Records for the exercise:
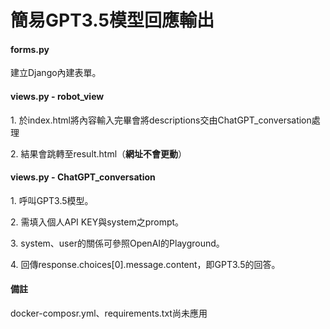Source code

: # 簡易GPT3.5模型回應輸出
<h4>forms.py</h4>
<p>建立Django內建表單。</p>

<h4>views.py - robot_view</h4>
<p>1. 於index.html將內容輸入完畢會將descriptions交由ChatGPT_conversation處理</p>
<p>2. 結果會跳轉至result.html（<b>網址不會更動</b>）</p>

<h4>views.py - ChatGPT_conversation</h4>
<p>1. 呼叫GPT3.5模型。</p>
<p>2. 需填入個人API KEY與system之prompt。</p>
<p>3. system、user的關係可參照OpenAI的Playground。</p>
<p>4. 回傳response.choices[0].message.content，即GPT3.5的回答。</p>

<h4>備註</h4>
<p>docker-composr.yml、requirements.txt尚未應用</p>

Task to carry out: Copy, character for character, the lines from the line that holds "<h4>備註</h4>" through the final line of the records above.

Answer space:
<h4>備註</h4>
<p>docker-composr.yml、requirements.txt尚未應用</p>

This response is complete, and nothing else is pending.